The Bike Rack’s Nightmare

written by Mathias Svalina with Christine Slocum

It is night. City insects chirp city songs. Street lights flash red over empty intersections. A man walks through the park, steps stumbling, direction wavering. Then there is another man there. No, this second man has been there all along. He’s always been here. Been here before I was cemented into the ground. Before the park was built. Before the library was built. Before Buffalo. They built Buffalo around this man, built a Buffalo in which men like this can remain invisible, watching & waiting. They keep building it. As the drunk man nears the still man, the still man reaches out. I can almost smell the whiskey. Can almost hear the milky gurgle of snot in the drunk man’s sinuses.
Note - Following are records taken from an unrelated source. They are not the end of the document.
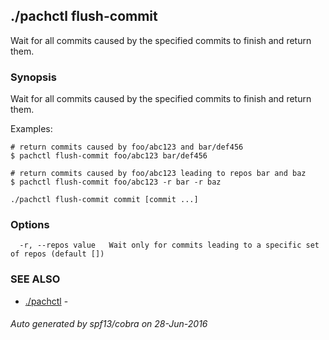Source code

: ## ./pachctl flush-commit

Wait for all commits caused by the specified commits to finish and return them.

### Synopsis


Wait for all commits caused by the specified commits to finish and return them.

Examples:

	# return commits caused by foo/abc123 and bar/def456
	$ pachctl flush-commit foo/abc123 bar/def456

	# return commits caused by foo/abc123 leading to repos bar and baz
	$ pachctl flush-commit foo/abc123 -r bar -r baz



```
./pachctl flush-commit commit [commit ...]
```

### Options

```
  -r, --repos value   Wait only for commits leading to a specific set of repos (default [])
```

### SEE ALSO
* [./pachctl](./pachctl.md)	 - 

###### Auto generated by spf13/cobra on 28-Jun-2016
Can almost feel the man’s wish for some unreachable wish, some wish so far out of reach it is not even a word for him, not even a thing, just an ache as loud as a waterfall, just a red ribbon fluttering in the beak of a sparrow. The then the still man’s hand is cupping the drunk man’s neck. Then the still man’s hands are wrapping around the drunk man’s throat. I pull at my moorings, but I am stuck in the ground. It is my truest nature to be stuck in the ground, immobile. And as the still man’s hands tighten around the drunk man’s throat, as the drunk man’s eyes lock on the still man, as the drunk man’s tongue pushes out through his teeth, as the drunk man’s eye bulge & the capillaries burst, as the drunk man’s mouth moves uselessly & then uncontrollable & then stops moving, I remain stuck in the ground. The still man releases the dead man & stands over him, unmoving. The sky lightens. City birds sing their city songs. Cars drive by. Buses pass. People walk by. Some glance over at the dead man & keep walking, keeping scrolling on their phones. A dog-walker sees the dead man. Rushes over. Calls 911. The still man stands over the dog-walker. The dog-walker can’t see him. He’s too still. Too much a part of the city that has been built around him. The ambulance comes. The cops. They interview the dog-walker. One cops leans on me as they type something into a tablet. I try to tell the cop what I saw. I try to point at the still man, who stands in the same spot, watching. And now that I’ve seen the still man once, I’ll never be able to not see him, will have to watch him perform this same ritual of control every night. I am now a citizen of his still & unseeable Buffalo. To be a citizen is to be complicit.